The Zetasizer Nano range accurately and reproducibly determines the size of particles or molecules, yielding results with the optimum level of confidence possible.
The Zetasizer NanoSampler delivers the same performance even if there is an increase in the sample throughput. Calibration is not required for the Zetasizer Nano as it employs light scattering to obtain results from first principles.
The GLP performance verification process typically employs polystyrene (PS) latex standards of known size. This article demonstrates the reliability, reproducibility and accuracy of the NanoSampler accessory for the Zetasizer Nano series of instruments using PS latex standards.
Sample Preparation and Experimental Procedure
The sample preparation started with the preparation of a buffer by adding 100ml of ultra pure deionized water to 7 mL of a 0.92M NaCl solution. Around 20 mL of the buffer prepared was then mixed with 4 drops of a 60 nm Latex Sample (LTX3060A from Thermo Scientific). Then, 2 mL of buffer solution was taken and mixed with 7 drops of a 200 nm Latex Sample (LTX3200A from Thermo Scientific).
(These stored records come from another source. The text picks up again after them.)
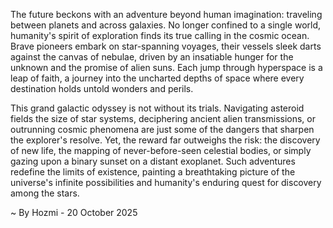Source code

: 
The future beckons with an adventure beyond human imagination: traveling between planets and across galaxies. No longer confined to a single world, humanity's spirit of exploration finds its true calling in the cosmic ocean. Brave pioneers embark on star-spanning voyages, their vessels sleek darts against the canvas of nebulae, driven by an insatiable hunger for the unknown and the promise of alien suns. Each jump through hyperspace is a leap of faith, a journey into the uncharted depths of space where every destination holds untold wonders and perils.

This grand galactic odyssey is not without its trials. Navigating asteroid fields the size of star systems, deciphering ancient alien transmissions, or outrunning cosmic phenomena are just some of the dangers that sharpen the explorer's resolve. Yet, the reward far outweighs the risk: the discovery of new life, the mapping of never-before-seen celestial bodies, or simply gazing upon a binary sunset on a distant exoplanet. Such adventures redefine the limits of existence, painting a breathtaking picture of the universe's infinite possibilities and humanity's enduring quest for discovery among the stars.

~ By Hozmi - 20 October 2025
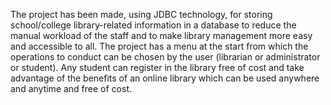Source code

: The project has been made, using JDBC technology, for storing school/college
library-related information in a database to reduce the manual workload of the staff
and to make library management more easy and accessible to all. The project has a
menu at the start from which the operations to conduct can be chosen by the user
(librarian or administrator or student). Any student can register in the library free
of cost and take advantage of the benefits of an online library which can be used
anywhere and anytime and free of cost.
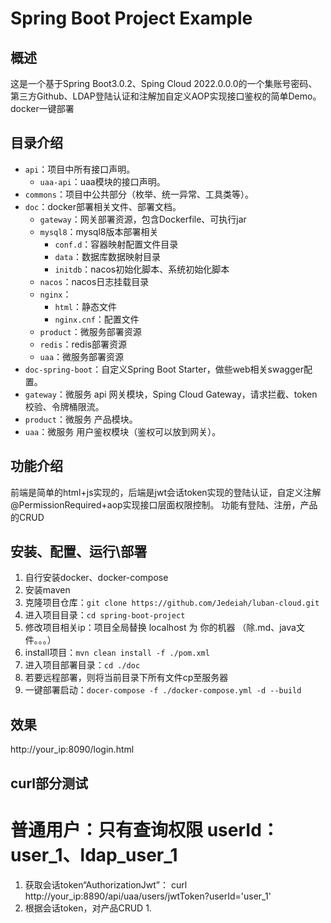 # Spring Boot Project Example

## 概述
这是一个基于Spring Boot3.0.2、Sping Cloud 2022.0.0.0的一个集账号密码、第三方Github、LDAP登陆认证和注解加自定义AOP实现接口鉴权的简单Demo。 docker一键部署

## 目录介绍
- `api`：项目中所有接口声明。
  - `uaa-api`：uaa模块的接口声明。 
- `commons`：项目中公共部分（枚举、统一异常、工具类等）。
- `doc`：docker部署相关文件、部署文档。
  - `gateway`：网关部署资源，包含Dockerfile、可执行jar
  - `mysql8`：mysql8版本部署相关
    - `conf.d`：容器映射配置文件目录
    - `data`：数据库数据映射目录
    - `initdb`：nacos初始化脚本、系统初始化脚本
  - `nacos`：nacos日志挂载目录
  - `nginx`：
    - `html`：静态文件
    - `nginx.cnf`：配置文件
  - `product`：微服务部署资源
  - `redis`：redis部署资源
  - `uaa`：微服务部署资源
- `doc-spring-boot`：自定义Spring Boot Starter，做些web相关swagger配置。
- `gateway`：微服务 api 网关模块，Sping Cloud Gateway，请求拦截、token校验、令牌桶限流。
- `product`：微服务 产品模块。
- `uaa`：微服务 用户鉴权模块（鉴权可以放到网关）。

## 功能介绍
前端是简单的html+js实现的，后端是jwt会话token实现的登陆认证，自定义注解@PermissionRequired+aop实现接口层面权限控制。
功能有登陆、注册，产品的CRUD

## 安装、配置、运行\部署
1. 自行安装docker、docker-compose
2. 安装maven
3. 克隆项目仓库：`git clone https://github.com/Jedeiah/luban-cloud.git`
4. 进入项目目录：`cd spring-boot-project`
5. 修改项目相关ip：项目全局替换 localhost 为 你的机器 （除.md、java文件。。。）
6. install项目：`mvn clean install -f ./pom.xml`
7. 进入项目部署目录：`cd ./doc`
8. 若要远程部署，则将当前目录下所有文件cp至服务器
8. 一键部署启动：`docer-compose -f ./docker-compose.yml -d --build`

## 效果
http://your_ip:8090/login.html

## curl部分测试
# 普通用户：只有查询权限 userId：user_1、ldap_user_1
1. 获取会话token“AuthorizationJwt”： curl http://your_ip:8890/api/uaa/users/jwtToken?userId='user_1'  
2. 根据会话token，对产品CRUD
   1. 

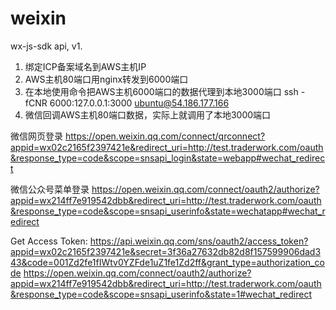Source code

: # weixin

wx-js-sdk api, v1.

1. 绑定ICP备案域名到AWS主机IP
2. AWS主机80端口用nginx转发到6000端口
3. 在本地使用命令把AWS主机6000端口的数据代理到本地3000端口
 ssh -fCNR 6000:127.0.0.1:3000 ubuntu@54.186.177.166
4. 微信回调AWS主机80端口数据，实际上就调用了本地3000端口 


微信网页登录 
https://open.weixin.qq.com/connect/qrconnect?appid=wx02c2165f2397421e&redirect_uri=http://test.traderwork.com/oauth&response_type=code&scope=snsapi_login&state=webapp#wechat_redirect

微信公众号菜单登录 
https://open.weixin.qq.com/connect/oauth2/authorize?appid=wx214ff7e919542dbb&redirect_uri=http://test.traderwork.com/oauth&response_type=code&scope=snsapi_userinfo&state=wechatapp#wechat_redirect

Get Access Token: https://api.weixin.qq.com/sns/oauth2/access_token?appid=wx02c2165f2397421e&secret=3f36a27632db82d8f157599906dad343&code=001Zd2fe1fIWtv0YZFde1uZ1fe1Zd2ff&grant_type=authorization_code
https://open.weixin.qq.com/connect/oauth2/authorize?appid=wx214ff7e919542dbb&redirect_uri=http://test.traderwork.com/oauth&response_type=code&scope=snsapi_userinfo&state=1#wechat_redirect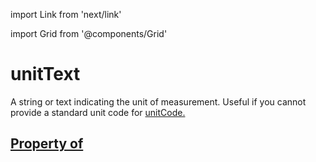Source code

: import Link from 'next/link'
  
import Grid from '@components/Grid'

# unitText

A string or text indicating the unit of measurement. Useful if you cannot provide a standard unit code for
<a href='unitCode'>unitCode</Link>.

## Property of



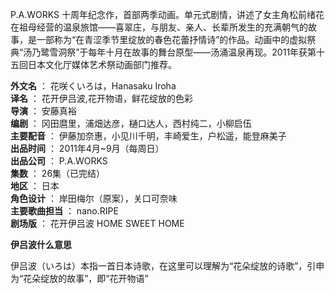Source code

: 

P.A.WORKS
十周年纪念作，首部两季动画。单元式剧情，讲述了女主角松前绪花在祖母经营的温泉旅馆——喜翠庄，与朋友、亲人、长辈所发生的充满朝气的故事，是一部称为“在青涩季节里绽放的春色花蕾抒情诗”的作品。动画中的虚拟祭典“汤乃鹭雪洞祭”于每年十月在故事的舞台原型——汤涌温泉再现。2011年获第十五回日本文化厅媒体艺术祭动画部门推荐。

**外文名** ： 花咲くいろは，Hanasaku Iroha  
**译名** ： 花开伊吕波,花开物语，鲜花绽放的色彩  
**导演** ： 安藤真裕  
**编剧** ： 冈田麿里，浦畑达彦，樋口达人，西村纯二，小柳启伍  
**主要配音** ： 伊藤加奈惠，小见川千明，丰崎爱生，户松遥，能登麻美子  
**出品时间** ： 2011年4月~9月（每周日）  
**出品公司** ： P.A.WORKS  
**集数** ： 26集（已完结）  
**地区** ： 日本  
**角色设计** ： 岸田梅尔（原案），关口可奈味  
**主要歌曲担当** ： nano.RIPE  
**剧场版** ： 花开伊吕波 HOME SWEET HOME

**伊吕波什么意思**

  
伊吕波（いろは）本指一首日本诗歌，在这里可以理解为“花朵绽放的诗歌”，引申为“花朵绽放的故事”，即“花开物语”

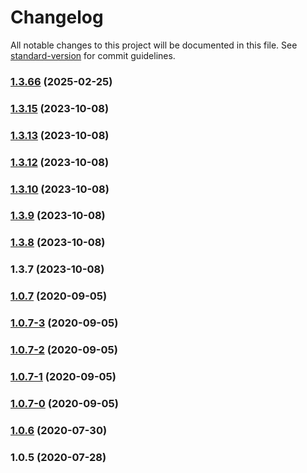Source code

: # Changelog

All notable changes to this project will be documented in this file. See [standard-version](https://github.com/conventional-changelog/standard-version) for commit guidelines.

### [1.3.66](https://github.com/story-tools-studio/react-depth-map-component/compare/v1.3.12...v1.3.66) (2025-02-25)

### [1.3.15](https://github.com/story-tools-studio/react-depth-map-component/compare/v1.3.13...v1.3.15) (2023-10-08)

### [1.3.13](https://github.com/story-tools-studio/react-depth-map-component/compare/v1.3.12...v1.3.13) (2023-10-08)

### [1.3.12](https://github.com/story-tools-studio/react-depth-map-component/compare/v1.3.10...v1.3.12) (2023-10-08)

### [1.3.10](https://github.com/story-tools-studio/react-depth-map-component/compare/v1.3.9...v1.3.10) (2023-10-08)

### [1.3.9](https://github.com/story-tools-studio/react-depth-map-component/compare/v1.3.8...v1.3.9) (2023-10-08)

### [1.3.8](https://github.com/story-tools-studio/react-depth-map-component/compare/v1.3.7...v1.3.8) (2023-10-08)

### 1.3.7 (2023-10-08)

### [1.0.7](https://github.com/blaineo/react-depth-map/compare/v1.0.7-1...v1.0.7) (2020-09-05)

### [1.0.7-3](https://github.com/blaineo/react-depth-map/compare/v1.0.7-2...v1.0.7-3) (2020-09-05)

### [1.0.7-2](https://github.com/blaineo/react-depth-map/compare/v1.0.7-1...v1.0.7-2) (2020-09-05)

### [1.0.7-1](https://github.com/blaineo/react-depth-map/compare/v1.0.7-0...v1.0.7-1) (2020-09-05)

### [1.0.7-0](https://github.com/blaineo/react-depth-map/compare/v1.0.6...v1.0.7-0) (2020-09-05)

### [1.0.6](https://github.com/blaineo/react-depth-map/compare/v1.0.5...v1.0.6) (2020-07-30)

### 1.0.5 (2020-07-28)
In this experiment, the size of two different polystyrene latex samples were measured using a combination of a Zetasizer NanoSampler (ZEN2000) equipped with a quartz flow cell and a Zetasizer Nano ZSP (ZEN5600).
The reproducibility of the results was assessed by the Zetasizer software (v 7.10) . The disposable plastic cuvette (DTS0012) was employed for batch measurements.
Experimental Results
Batch Measurements
The Zetasizer Nano facilitates batch measurements even if it is used in conjunction with the NanoSampler. The Zetasizer analyzed the samples in batch mode before performing automated measurements.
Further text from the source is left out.